Quand il pénètre au sein du Korea Manhwa Museum, le visiteur est cerné par les personnages populaires des bandes dessinées coréennes. Partout des héros en 3D occupent un espace joyeusement scénographié, des ascenseurs jusqu’aux toilettes.
Une exposition permanente retrace l’histoire du domaine avec d’étonnantes reconstitutions d’un magasin de location ou d’un kiosque à journaux… Ici, pas de barrière entre les genres. Au fil des années, le manwha s’est divisé en plusieurs secteurs : les fascicules destinés à la location et les feuilletons publiés dans d’épais magazines dignes des revues japonaises déclinent très nettement depuis une décennie.

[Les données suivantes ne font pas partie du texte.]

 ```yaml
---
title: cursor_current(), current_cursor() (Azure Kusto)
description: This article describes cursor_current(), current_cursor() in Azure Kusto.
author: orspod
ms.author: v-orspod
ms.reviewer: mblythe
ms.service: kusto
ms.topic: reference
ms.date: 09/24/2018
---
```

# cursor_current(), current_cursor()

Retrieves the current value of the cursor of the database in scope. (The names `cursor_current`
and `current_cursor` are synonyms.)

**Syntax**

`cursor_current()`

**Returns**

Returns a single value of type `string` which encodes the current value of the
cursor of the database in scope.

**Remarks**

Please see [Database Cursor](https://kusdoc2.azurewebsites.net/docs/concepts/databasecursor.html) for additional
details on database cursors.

En revanche, la bande dessinée éducative, l’album jeunesse et le roman graphique se sont taillés une place conséquente en librairies généralistes. Par ailleurs –phénomène unique au monde-, les webtoons, des bandes dessinées que l’on déroule case après case sur l’écran d’un smartphone ont trouvé leur modèle économique et sont devenus un élément incontournable du paysage culturel coréen. Nous reviendrons très vite sur ce phénomène par une rencontre avec Hun, auteur de Secretly Greatly, grand succès du genre.

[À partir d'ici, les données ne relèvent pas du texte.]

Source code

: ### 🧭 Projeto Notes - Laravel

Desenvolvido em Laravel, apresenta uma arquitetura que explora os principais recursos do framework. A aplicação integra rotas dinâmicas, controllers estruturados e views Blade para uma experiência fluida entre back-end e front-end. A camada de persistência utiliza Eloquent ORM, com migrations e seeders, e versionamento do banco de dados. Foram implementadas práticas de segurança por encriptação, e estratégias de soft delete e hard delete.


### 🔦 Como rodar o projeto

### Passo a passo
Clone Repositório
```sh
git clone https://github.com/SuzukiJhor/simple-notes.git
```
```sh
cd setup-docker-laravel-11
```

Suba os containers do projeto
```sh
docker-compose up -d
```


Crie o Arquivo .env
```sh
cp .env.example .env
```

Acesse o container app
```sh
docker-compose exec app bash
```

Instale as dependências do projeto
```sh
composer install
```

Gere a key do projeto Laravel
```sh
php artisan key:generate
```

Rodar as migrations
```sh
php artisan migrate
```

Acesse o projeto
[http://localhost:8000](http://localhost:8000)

Entre profusion et art populaire, le BICOF, n’en est pas moins exigeant quant à sa programmation. Récompensé l’année dernière, l’immense auteur Park Kun-woong signe une affiche au parfum de science-fiction très éloignée de son répertoire habituel.
En France, on connaît cet artiste pour ses épais romans graphiques qui retracent l’histoire douloureuse de son pays comme Fleur (Casterman), Massacre au pont de No Gun Ri (Vertige Graphic) et plus récemment Je suis communiste. Le dessinateur a lui-même réalisé son exposition consacrée à son œuvre la plus récente, le Temps de la bête qui retrace le calvaire de Kim Geun-Tae, un homme politique sud-coréen, figure de la lutte contre la dictature, torturé et emprisonné en 1985.

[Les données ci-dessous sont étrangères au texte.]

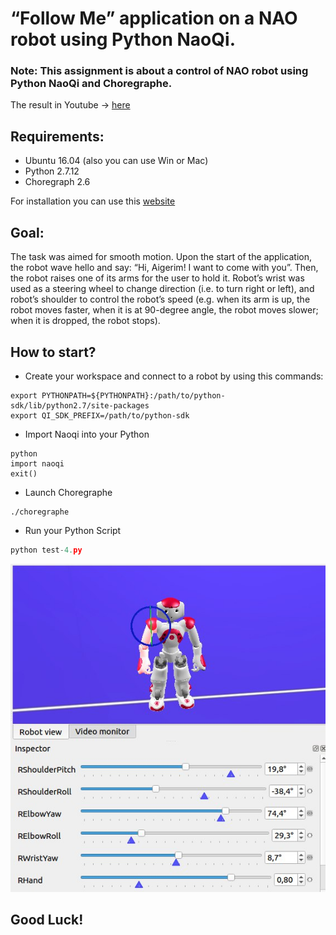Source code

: # “Follow Me” application on a NAO robot using Python NaoQi.
### Note: This assignment is about a control of NAO robot using Python NaoQi and Choregraphe.
The result in Youtube -> [here](https://youtu.be/YIftSNFQ2hc)
## Requirements:
* Ubuntu 16.04 (also you can use Win or Mac)
* Python 2.7.12
* Choregraph 2.6 

For installation you can use this [website](https://developer.softbankrobotics.com/nao-naoqi-2-1)

## Goal:
The task was aimed for smooth motion. Upon the start of the application, the robot wave hello and say: “Hi, Aigerim! I want to come with you”.
Then, the robot raises one of its arms for the user to hold it. Robot’s wrist was used as a steering wheel to change direction (i.e. to turn right or left), and robot’s shoulder to control the robot’s speed (e.g. when its arm is up, the robot moves faster, when it is at 90-degree angle, the robot moves slower; when it is dropped, the robot stops).

## How to start? 

* Create your workspace and connect to a robot by using this commands:
```Linux Terminal
export PYTHONPATH=${PYTHONPATH}:/path/to/python-sdk/lib/python2.7/site-packages
export QI_SDK_PREFIX=/path/to/python-sdk
```
* Import Naoqi into your Python
```
python
import naoqi
exit()
```
* Launch Choregraphe
```terminal
./choregraphe
```
* Run your Python Script
```python
python test-4.py
```

<p align="center">
  <img src="images/nao_robot.jpg"/>
</p>


## Good Luck!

Des centaines de planches originales en noir et blanc sont accrochées dans un couloir sombre, pour déboucher sur une reconstitution d’une chambre de torture telle que l’auteur l’a représenté dans son œuvre. Une autre rencontre avec Park Kun-woong vous sera également proposée prochainement.
Ici, la politique n’est jamais loin. Le Maire de Buncheon, M. Kim Man-soo est membre opposition au pouvoir conservateur de la Présidente Park Geun-hye, fille de l’ancien dictateur Park Chung-hee.
Entre cosplay, musique festive, séances de dédicaces et célébration des super-héros locaux, quand le pays célèbre le 15 août les 70 ans de son indépendance, le BICOF ose aborder des sujets qui fâchent par une exposition consacrée à la guerre et la Famille depuis 70 ans. Autour d’œuvres majeurs des romans graphiques et du webtoon, les planches interpellent le pays, non seulement sur les ravages de deux guerres, mais aussi sur la dictature, l’exode rural, les violences faites aux femmes et les expulsions des quartiers voués à la démolition. Les nationalistes en prennent pour leur grade…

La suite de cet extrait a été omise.